Trophic transfer and their impact of microplastics on estuarine food chain model

Microplastic contamination in marine ecosystems, and its negative effects through trophic transfer among marine organisms, remains a growing concern. Our study investigates the trophic transfer and individual impacts of polystyrene microplastics (MPs) in an estuarine food chain model, comprising Artemia salina as primary organism, Litopenaeus vanamei as secondary organism, and Oreochromis niloticus as tertiary organism. A. salina were exposed to 1 mu m polystyrene microplastics (106 particles/ml), further it was fed to L.vannamei, which, in turn, were fed to O.niloticus. MPs transfer was studied over 24 and 48 h. Fluorescence microscopy confirmed MPs presence in the gut and fecal matter of all the test organisms. Histopathology revealed MPs in the gut epithelium, but did not translocate to other tissues of the test species. MPs exposed A.salina had a bioconcentration factor of 0.0029 +/- 0.0008 (24 h) and 0.0000941 +/- 0.0000721 (48 h).
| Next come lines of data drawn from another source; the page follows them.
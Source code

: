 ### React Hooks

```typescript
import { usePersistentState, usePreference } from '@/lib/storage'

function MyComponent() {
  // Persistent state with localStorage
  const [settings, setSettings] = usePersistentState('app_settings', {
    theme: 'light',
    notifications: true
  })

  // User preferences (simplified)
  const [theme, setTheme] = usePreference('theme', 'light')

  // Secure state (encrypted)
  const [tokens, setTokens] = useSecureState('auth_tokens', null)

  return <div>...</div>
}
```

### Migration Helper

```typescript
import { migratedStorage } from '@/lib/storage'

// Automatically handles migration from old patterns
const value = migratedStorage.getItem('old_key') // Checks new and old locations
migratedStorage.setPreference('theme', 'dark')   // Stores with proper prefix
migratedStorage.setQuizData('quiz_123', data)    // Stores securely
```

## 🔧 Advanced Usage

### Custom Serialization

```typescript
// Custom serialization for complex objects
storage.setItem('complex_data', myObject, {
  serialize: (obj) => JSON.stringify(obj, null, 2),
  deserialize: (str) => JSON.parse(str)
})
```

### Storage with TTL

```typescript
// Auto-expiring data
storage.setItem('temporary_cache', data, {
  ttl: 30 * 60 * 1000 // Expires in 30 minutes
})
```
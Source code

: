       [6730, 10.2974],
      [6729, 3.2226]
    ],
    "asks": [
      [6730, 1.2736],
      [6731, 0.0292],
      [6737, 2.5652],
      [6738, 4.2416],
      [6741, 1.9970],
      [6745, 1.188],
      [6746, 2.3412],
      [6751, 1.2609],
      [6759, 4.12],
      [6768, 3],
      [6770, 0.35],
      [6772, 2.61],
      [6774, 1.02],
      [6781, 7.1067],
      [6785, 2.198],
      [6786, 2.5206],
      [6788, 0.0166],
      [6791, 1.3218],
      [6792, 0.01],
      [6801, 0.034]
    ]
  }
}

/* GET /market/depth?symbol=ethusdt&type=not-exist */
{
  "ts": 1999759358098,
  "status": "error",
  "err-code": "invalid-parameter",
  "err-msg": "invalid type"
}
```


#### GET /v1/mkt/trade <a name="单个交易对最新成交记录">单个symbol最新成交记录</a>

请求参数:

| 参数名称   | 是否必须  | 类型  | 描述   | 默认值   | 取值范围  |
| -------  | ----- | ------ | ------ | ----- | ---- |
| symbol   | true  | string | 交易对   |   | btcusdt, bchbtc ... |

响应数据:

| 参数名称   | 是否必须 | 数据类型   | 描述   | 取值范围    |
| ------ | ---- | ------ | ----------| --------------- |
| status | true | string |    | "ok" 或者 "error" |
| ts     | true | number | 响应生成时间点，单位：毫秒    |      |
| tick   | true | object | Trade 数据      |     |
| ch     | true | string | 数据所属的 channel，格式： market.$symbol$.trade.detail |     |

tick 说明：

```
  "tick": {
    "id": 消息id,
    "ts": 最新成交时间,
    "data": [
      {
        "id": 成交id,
Whereas, the bioaccumulation factor values for L. vanamei were 0.00012143 +/- 0.000009 (24 h) and 0.0025899 +/- 0.0024101 (48 h), and for O.niloticus were 0.154992 +/- 0.007695 (24 h) and 0.00972577 +/- 0.00589923 (48 h). Despite low MPs transfer among trophic levels, the induced stress was evident through biochemical responses in all the test species. This implies the potential risk of MPs ultimately reaching humans via the food chain.

Automated summary

Microplastic contamination in marine ecosystems poses a growing concern due to its trophic transfer and negative effects on marine organisms. This study investigates the transfer and impacts of polystyrene microplastics in an estuarine food chain. The results show that microplastics can be transferred through the food chain, although the transfer rates are low. The exposed organisms exhibit stress responses, suggesting the potential risk of microplastics reaching humans through the food chain.